GIVEN RECORDS:

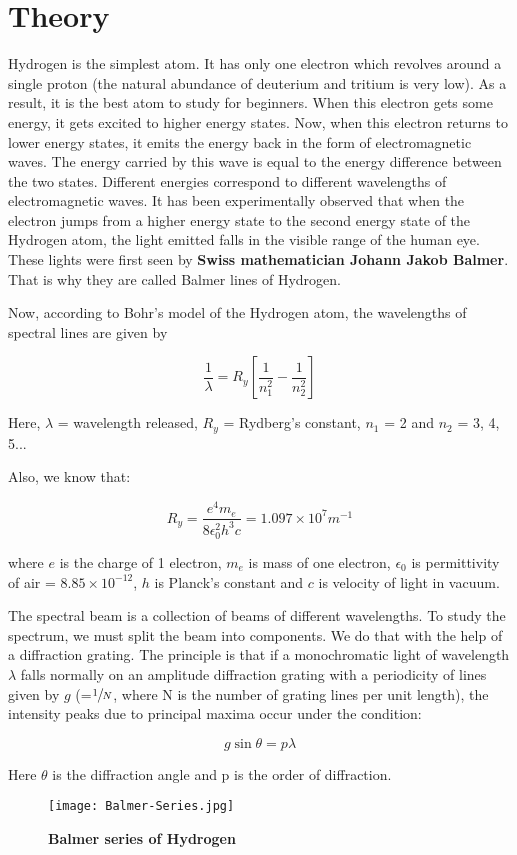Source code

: \section{Theory}

Hydrogen is the simplest atom. It has only one electron which revolves around a single proton (the natural abundance of deuterium and tritium is very low). As a result, it is the best atom to study for beginners. When this electron gets some energy, it gets excited to higher energy states. Now, when this electron returns to lower energy states, it emits the energy back in the form of electromagnetic waves. The energy carried by this wave is equal to the energy difference between the two states. Different energies correspond to different wavelengths of electromagnetic waves. It has been experimentally observed that when the electron jumps from a higher energy state to the second energy state of the Hydrogen atom, the light emitted falls in the visible range of the human eye. These lights were first seen by \textbf{Swiss mathematician Johann Jakob Balmer}. That is why they are called Balmer lines of Hydrogen.

Now, according to Bohr's model of the Hydrogen atom, the wavelengths of spectral lines are given by

\begin{equation}
    \frac{1}{\lambda} = R_y\left[\frac{1}{n_1^2}-\frac{1}{n_2^2} \right]
    \label{eqn:1}
\end{equation}

Here, $\lambda$ = wavelength released, $R_y$ = Rydberg’s constant, $n_1$ = 2 and $n_2$ = 3, 4, 5...

\vspace{5mm}

Also, we know that:

$$R_y = \frac{e^4m_e}{8\epsilon_0^2h^3c} = 1.097 \times 10^7 m^{-1}$$

where $e$ is the charge of 1 electron, $m_e$ is mass of one electron, $\epsilon_0$ is permittivity of air = $8.85 \times 10^{-12}$, $h$ is Planck's constant and $c$ is velocity of light in vacuum.

\vspace{5mm}
The spectral beam is a collection of beams of different wavelengths. To study the spectrum, we must split the beam into components. We do that with the help of a diffraction grating. The principle is that if a monochromatic light of wavelength $\lambda$ falls normally on an amplitude diffraction grating with a periodicity of lines given by $g$ (=$\sfrac{1}{N}$, where N is the number of grating lines per unit length), the intensity peaks due to principal maxima occur under the condition:

\begin{equation}
    g\sin\theta = p\lambda
    \label{eqn:2}
\end{equation}

Here $\theta$ is the diffraction angle and p  is the order of diffraction.

\begin{figure}[H]
    \centering
    \texttt{[image: Balmer-Series.jpg]}
    \caption{\textbf{Balmer series of Hydrogen}}
    \label{fig:1}
\end{figure}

EXERCISE BRIEF:
Exactly how many lines of the data include the word "constant"? Reply with that number only.

YOUR SOLUTION:
2